Could you write out all of the data again, word for word?

Stored data entries:

>>>

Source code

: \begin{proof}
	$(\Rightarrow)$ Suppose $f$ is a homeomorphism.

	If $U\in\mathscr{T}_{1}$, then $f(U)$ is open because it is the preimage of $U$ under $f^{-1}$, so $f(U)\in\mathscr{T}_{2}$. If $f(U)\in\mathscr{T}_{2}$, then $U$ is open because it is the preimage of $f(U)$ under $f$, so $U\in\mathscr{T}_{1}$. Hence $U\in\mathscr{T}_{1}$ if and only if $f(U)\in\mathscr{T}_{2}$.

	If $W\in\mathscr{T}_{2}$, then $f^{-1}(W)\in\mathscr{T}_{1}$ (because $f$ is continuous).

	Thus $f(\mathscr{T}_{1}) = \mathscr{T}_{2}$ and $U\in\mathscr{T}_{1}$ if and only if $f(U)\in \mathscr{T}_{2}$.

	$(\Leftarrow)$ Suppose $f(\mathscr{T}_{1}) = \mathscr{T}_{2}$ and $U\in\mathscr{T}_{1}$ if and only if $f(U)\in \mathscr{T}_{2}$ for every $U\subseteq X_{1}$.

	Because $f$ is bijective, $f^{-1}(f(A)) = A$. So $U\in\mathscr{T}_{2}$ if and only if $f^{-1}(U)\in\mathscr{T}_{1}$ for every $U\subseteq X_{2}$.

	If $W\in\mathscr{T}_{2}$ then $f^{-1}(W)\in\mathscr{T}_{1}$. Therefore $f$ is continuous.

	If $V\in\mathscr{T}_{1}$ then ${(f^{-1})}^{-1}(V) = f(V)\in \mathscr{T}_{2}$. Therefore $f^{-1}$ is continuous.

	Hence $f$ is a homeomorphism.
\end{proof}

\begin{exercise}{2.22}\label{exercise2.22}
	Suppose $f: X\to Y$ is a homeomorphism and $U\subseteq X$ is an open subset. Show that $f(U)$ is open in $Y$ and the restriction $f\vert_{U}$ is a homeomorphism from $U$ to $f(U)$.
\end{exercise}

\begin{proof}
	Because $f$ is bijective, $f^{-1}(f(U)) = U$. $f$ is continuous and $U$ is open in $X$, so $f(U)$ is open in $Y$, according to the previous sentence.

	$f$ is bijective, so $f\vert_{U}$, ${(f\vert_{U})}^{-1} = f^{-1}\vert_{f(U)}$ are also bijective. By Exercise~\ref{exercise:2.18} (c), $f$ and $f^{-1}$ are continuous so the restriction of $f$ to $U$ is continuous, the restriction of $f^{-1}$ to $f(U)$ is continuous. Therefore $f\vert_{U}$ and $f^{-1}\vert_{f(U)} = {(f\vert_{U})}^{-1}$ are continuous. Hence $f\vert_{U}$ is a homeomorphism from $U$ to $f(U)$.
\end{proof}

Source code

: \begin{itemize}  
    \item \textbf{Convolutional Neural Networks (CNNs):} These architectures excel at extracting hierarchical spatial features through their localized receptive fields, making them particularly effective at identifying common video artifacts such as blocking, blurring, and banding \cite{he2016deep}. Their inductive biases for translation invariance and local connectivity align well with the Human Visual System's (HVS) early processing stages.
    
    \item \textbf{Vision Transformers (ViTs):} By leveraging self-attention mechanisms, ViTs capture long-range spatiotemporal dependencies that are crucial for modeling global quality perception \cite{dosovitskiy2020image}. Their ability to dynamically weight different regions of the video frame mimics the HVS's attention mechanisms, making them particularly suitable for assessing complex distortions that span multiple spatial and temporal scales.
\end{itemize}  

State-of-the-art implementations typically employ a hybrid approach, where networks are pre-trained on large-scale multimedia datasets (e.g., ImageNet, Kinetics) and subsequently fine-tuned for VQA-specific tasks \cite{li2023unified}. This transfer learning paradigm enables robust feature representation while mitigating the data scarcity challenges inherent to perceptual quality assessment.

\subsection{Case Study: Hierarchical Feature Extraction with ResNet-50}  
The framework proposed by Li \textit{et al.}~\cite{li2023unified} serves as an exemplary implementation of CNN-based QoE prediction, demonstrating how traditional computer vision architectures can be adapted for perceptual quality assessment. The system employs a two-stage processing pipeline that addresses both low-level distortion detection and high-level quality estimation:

<<<

Answer box |
Source code

: \begin{proof}
	$(\Rightarrow)$ Suppose $f$ is a homeomorphism.

	If $U\in\mathscr{T}_{1}$, then $f(U)$ is open because it is the preimage of $U$ under $f^{-1}$, so $f(U)\in\mathscr{T}_{2}$. If $f(U)\in\mathscr{T}_{2}$, then $U$ is open because it is the preimage of $f(U)$ under $f$, so $U\in\mathscr{T}_{1}$. Hence $U\in\mathscr{T}_{1}$ if and only if $f(U)\in\mathscr{T}_{2}$.

	If $W\in\mathscr{T}_{2}$, then $f^{-1}(W)\in\mathscr{T}_{1}$ (because $f$ is continuous).

	Thus $f(\mathscr{T}_{1}) = \mathscr{T}_{2}$ and $U\in\mathscr{T}_{1}$ if and only if $f(U)\in \mathscr{T}_{2}$.

	$(\Leftarrow)$ Suppose $f(\mathscr{T}_{1}) = \mathscr{T}_{2}$ and $U\in\mathscr{T}_{1}$ if and only if $f(U)\in \mathscr{T}_{2}$ for every $U\subseteq X_{1}$.

	Because $f$ is bijective, $f^{-1}(f(A)) = A$. So $U\in\mathscr{T}_{2}$ if and only if $f^{-1}(U)\in\mathscr{T}_{1}$ for every $U\subseteq X_{2}$.

	If $W\in\mathscr{T}_{2}$ then $f^{-1}(W)\in\mathscr{T}_{1}$. Therefore $f$ is continuous.

	If $V\in\mathscr{T}_{1}$ then ${(f^{-1})}^{-1}(V) = f(V)\in \mathscr{T}_{2}$. Therefore $f^{-1}$ is continuous.

	Hence $f$ is a homeomorphism.
\end{proof}

\begin{exercise}{2.22}\label{exercise2.22}
	Suppose $f: X\to Y$ is a homeomorphism and $U\subseteq X$ is an open subset. Show that $f(U)$ is open in $Y$ and the restriction $f\vert_{U}$ is a homeomorphism from $U$ to $f(U)$.
\end{exercise}

\begin{proof}
	Because $f$ is bijective, $f^{-1}(f(U)) = U$. $f$ is continuous and $U$ is open in $X$, so $f(U)$ is open in $Y$, according to the previous sentence.

	$f$ is bijective, so $f\vert_{U}$, ${(f\vert_{U})}^{-1} = f^{-1}\vert_{f(U)}$ are also bijective. By Exercise~\ref{exercise:2.18} (c), $f$ and $f^{-1}$ are continuous so the restriction of $f$ to $U$ is continuous, the restriction of $f^{-1}$ to $f(U)$ is continuous. Therefore $f\vert_{U}$ and $f^{-1}\vert_{f(U)} = {(f\vert_{U})}^{-1}$ are continuous. Hence $f\vert_{U}$ is a homeomorphism from $U$ to $f(U)$.
\end{proof}

Source code

: \begin{itemize}  
    \item \textbf{Convolutional Neural Networks (CNNs):} These architectures excel at extracting hierarchical spatial features through their localized receptive fields, making them particularly effective at identifying common video artifacts such as blocking, blurring, and banding \cite{he2016deep}. Their inductive biases for translation invariance and local connectivity align well with the Human Visual System's (HVS) early processing stages.
    
    \item \textbf{Vision Transformers (ViTs):} By leveraging self-attention mechanisms, ViTs capture long-range spatiotemporal dependencies that are crucial for modeling global quality perception \cite{dosovitskiy2020image}. Their ability to dynamically weight different regions of the video frame mimics the HVS's attention mechanisms, making them particularly suitable for assessing complex distortions that span multiple spatial and temporal scales.
\end{itemize}  

State-of-the-art implementations typically employ a hybrid approach, where networks are pre-trained on large-scale multimedia datasets (e.g., ImageNet, Kinetics) and subsequently fine-tuned for VQA-specific tasks \cite{li2023unified}. This transfer learning paradigm enables robust feature representation while mitigating the data scarcity challenges inherent to perceptual quality assessment.

\subsection{Case Study: Hierarchical Feature Extraction with ResNet-50}  
The framework proposed by Li \textit{et al.}~\cite{li2023unified} serves as an exemplary implementation of CNN-based QoE prediction, demonstrating how traditional computer vision architectures can be adapted for perceptual quality assessment. The system employs a two-stage processing pipeline that addresses both low-level distortion detection and high-level quality estimation:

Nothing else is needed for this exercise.